Your assignment: Output the entries below without any alteration.

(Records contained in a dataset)
- Opening Delimiter -

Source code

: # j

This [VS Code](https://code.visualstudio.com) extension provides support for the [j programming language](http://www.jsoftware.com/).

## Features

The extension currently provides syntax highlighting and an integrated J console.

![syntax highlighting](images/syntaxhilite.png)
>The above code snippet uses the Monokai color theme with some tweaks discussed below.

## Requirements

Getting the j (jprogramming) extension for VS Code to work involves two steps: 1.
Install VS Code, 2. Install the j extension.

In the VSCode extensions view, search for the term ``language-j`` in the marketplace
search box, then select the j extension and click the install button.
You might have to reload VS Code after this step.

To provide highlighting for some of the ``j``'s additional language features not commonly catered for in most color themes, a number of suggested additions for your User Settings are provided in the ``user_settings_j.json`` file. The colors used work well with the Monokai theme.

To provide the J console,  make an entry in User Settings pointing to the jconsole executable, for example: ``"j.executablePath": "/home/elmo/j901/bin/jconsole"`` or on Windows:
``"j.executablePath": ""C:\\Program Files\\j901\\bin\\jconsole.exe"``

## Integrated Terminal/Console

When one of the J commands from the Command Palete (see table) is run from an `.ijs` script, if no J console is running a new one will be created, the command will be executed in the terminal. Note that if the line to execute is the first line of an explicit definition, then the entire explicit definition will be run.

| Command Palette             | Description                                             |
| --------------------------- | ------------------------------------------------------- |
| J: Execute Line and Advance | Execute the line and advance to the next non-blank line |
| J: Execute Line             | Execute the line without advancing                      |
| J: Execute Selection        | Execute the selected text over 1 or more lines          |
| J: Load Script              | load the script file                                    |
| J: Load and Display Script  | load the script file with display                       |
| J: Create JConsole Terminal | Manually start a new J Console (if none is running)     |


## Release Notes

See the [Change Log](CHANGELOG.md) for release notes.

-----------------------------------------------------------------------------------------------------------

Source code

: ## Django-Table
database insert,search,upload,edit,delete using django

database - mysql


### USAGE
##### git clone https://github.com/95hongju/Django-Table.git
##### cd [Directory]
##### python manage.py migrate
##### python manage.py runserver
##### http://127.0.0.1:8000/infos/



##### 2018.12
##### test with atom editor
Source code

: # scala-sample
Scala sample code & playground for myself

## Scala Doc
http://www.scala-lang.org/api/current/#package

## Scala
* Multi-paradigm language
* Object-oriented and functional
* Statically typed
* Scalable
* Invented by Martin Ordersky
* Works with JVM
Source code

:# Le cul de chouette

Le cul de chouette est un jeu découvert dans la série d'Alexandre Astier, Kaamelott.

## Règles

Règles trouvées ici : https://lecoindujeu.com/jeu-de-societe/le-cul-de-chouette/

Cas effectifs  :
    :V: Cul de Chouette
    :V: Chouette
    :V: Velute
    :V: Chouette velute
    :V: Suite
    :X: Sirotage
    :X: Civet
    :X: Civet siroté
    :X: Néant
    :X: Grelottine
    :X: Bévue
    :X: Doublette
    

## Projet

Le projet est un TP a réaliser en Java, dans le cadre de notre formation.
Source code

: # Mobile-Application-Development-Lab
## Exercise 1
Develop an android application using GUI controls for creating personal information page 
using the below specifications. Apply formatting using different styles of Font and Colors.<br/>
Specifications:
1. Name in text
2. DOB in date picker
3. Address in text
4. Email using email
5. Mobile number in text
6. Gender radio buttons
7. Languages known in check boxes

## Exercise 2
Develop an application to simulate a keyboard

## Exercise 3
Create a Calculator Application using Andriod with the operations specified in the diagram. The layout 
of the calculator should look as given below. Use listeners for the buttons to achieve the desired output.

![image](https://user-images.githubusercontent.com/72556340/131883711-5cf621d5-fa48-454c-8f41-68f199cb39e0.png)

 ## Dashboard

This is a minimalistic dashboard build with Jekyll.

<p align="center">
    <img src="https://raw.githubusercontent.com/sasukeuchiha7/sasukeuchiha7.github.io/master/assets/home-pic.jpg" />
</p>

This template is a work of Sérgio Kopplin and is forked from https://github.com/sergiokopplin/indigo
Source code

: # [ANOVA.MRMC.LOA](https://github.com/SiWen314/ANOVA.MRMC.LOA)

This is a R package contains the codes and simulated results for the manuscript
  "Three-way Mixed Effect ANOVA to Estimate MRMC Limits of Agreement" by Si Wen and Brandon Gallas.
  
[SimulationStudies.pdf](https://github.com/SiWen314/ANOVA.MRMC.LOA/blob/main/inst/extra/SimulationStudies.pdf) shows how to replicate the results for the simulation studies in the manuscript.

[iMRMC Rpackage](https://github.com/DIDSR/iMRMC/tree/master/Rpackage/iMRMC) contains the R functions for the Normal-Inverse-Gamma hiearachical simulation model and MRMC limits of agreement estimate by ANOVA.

- Closing Delimiter -

The answer:
Source code

: # j

This [VS Code](https://code.visualstudio.com) extension provides support for the [j programming language](http://www.jsoftware.com/).

## Features

The extension currently provides syntax highlighting and an integrated J console.

![syntax highlighting](images/syntaxhilite.png)
>The above code snippet uses the Monokai color theme with some tweaks discussed below.

## Requirements

Getting the j (jprogramming) extension for VS Code to work involves two steps: 1.
Install VS Code, 2. Install the j extension.

In the VSCode extensions view, search for the term ``language-j`` in the marketplace
search box, then select the j extension and click the install button.
You might have to reload VS Code after this step.

To provide highlighting for some of the ``j``'s additional language features not commonly catered for in most color themes, a number of suggested additions for your User Settings are provided in the ``user_settings_j.json`` file. The colors used work well with the Monokai theme.

To provide the J console,  make an entry in User Settings pointing to the jconsole executable, for example: ``"j.executablePath": "/home/elmo/j901/bin/jconsole"`` or on Windows:
``"j.executablePath": ""C:\\Program Files\\j901\\bin\\jconsole.exe"``

## Integrated Terminal/Console

When one of the J commands from the Command Palete (see table) is run from an `.ijs` script, if no J console is running a new one will be created, the command will be executed in the terminal. Note that if the line to execute is the first line of an explicit definition, then the entire explicit definition will be run.

| Command Palette             | Description                                             |
| --------------------------- | ------------------------------------------------------- |
| J: Execute Line and Advance | Execute the line and advance to the next non-blank line |
| J: Execute Line             | Execute the line without advancing                      |
| J: Execute Selection        | Execute the selected text over 1 or more lines          |
| J: Load Script              | load the script file                                    |
| J: Load and Display Script  | load the script file with display                       |
| J: Create JConsole Terminal | Manually start a new J Console (if none is running)     |


## Release Notes

See the [Change Log](CHANGELOG.md) for release notes.

-----------------------------------------------------------------------------------------------------------

Source code

: ## Django-Table
database insert,search,upload,edit,delete using django

database - mysql


### USAGE
##### git clone https://github.com/95hongju/Django-Table.git
##### cd [Directory]
##### python manage.py migrate
##### python manage.py runserver
##### http://127.0.0.1:8000/infos/



##### 2018.12
##### test with atom editor
Source code

: # scala-sample
Scala sample code & playground for myself

## Scala Doc
http://www.scala-lang.org/api/current/#package

## Scala
* Multi-paradigm language
* Object-oriented and functional
* Statically typed
* Scalable
* Invented by Martin Ordersky
* Works with JVM
Source code

:# Le cul de chouette

Le cul de chouette est un jeu découvert dans la série d'Alexandre Astier, Kaamelott.

## Règles

Règles trouvées ici : https://lecoindujeu.com/jeu-de-societe/le-cul-de-chouette/

Cas effectifs  :
    :V: Cul de Chouette
    :V: Chouette
    :V: Velute
    :V: Chouette velute
    :V: Suite
    :X: Sirotage
    :X: Civet
    :X: Civet siroté
    :X: Néant
    :X: Grelottine
    :X: Bévue
    :X: Doublette
    

## Projet

Le projet est un TP a réaliser en Java, dans le cadre de notre formation.
Source code

: # Mobile-Application-Development-Lab
## Exercise 1
Develop an android application using GUI controls for creating personal information page 
using the below specifications. Apply formatting using different styles of Font and Colors.<br/>
Specifications:
1. Name in text
2. DOB in date picker
3. Address in text
4. Email using email
5. Mobile number in text
6. Gender radio buttons
7. Languages known in check boxes

## Exercise 2
Develop an application to simulate a keyboard

## Exercise 3
Create a Calculator Application using Andriod with the operations specified in the diagram. The layout 
of the calculator should look as given below. Use listeners for the buttons to achieve the desired output.

![image](https://user-images.githubusercontent.com/72556340/131883711-5cf621d5-fa48-454c-8f41-68f199cb39e0.png)

 ## Dashboard

This is a minimalistic dashboard build with Jekyll.

<p align="center">
    <img src="https://raw.githubusercontent.com/sasukeuchiha7/sasukeuchiha7.github.io/master/assets/home-pic.jpg" />
</p>

This template is a work of Sérgio Kopplin and is forked from https://github.com/sergiokopplin/indigo
Source code

: # [ANOVA.MRMC.LOA](https://github.com/SiWen314/ANOVA.MRMC.LOA)

This is a R package contains the codes and simulated results for the manuscript
  "Three-way Mixed Effect ANOVA to Estimate MRMC Limits of Agreement" by Si Wen and Brandon Gallas.
  
[SimulationStudies.pdf](https://github.com/SiWen314/ANOVA.MRMC.LOA/blob/main/inst/extra/SimulationStudies.pdf) shows how to replicate the results for the simulation studies in the manuscript.

[iMRMC Rpackage](https://github.com/DIDSR/iMRMC/tree/master/Rpackage/iMRMC) contains the R functions for the Normal-Inverse-Gamma hiearachical simulation model and MRMC limits of agreement estimate by ANOVA.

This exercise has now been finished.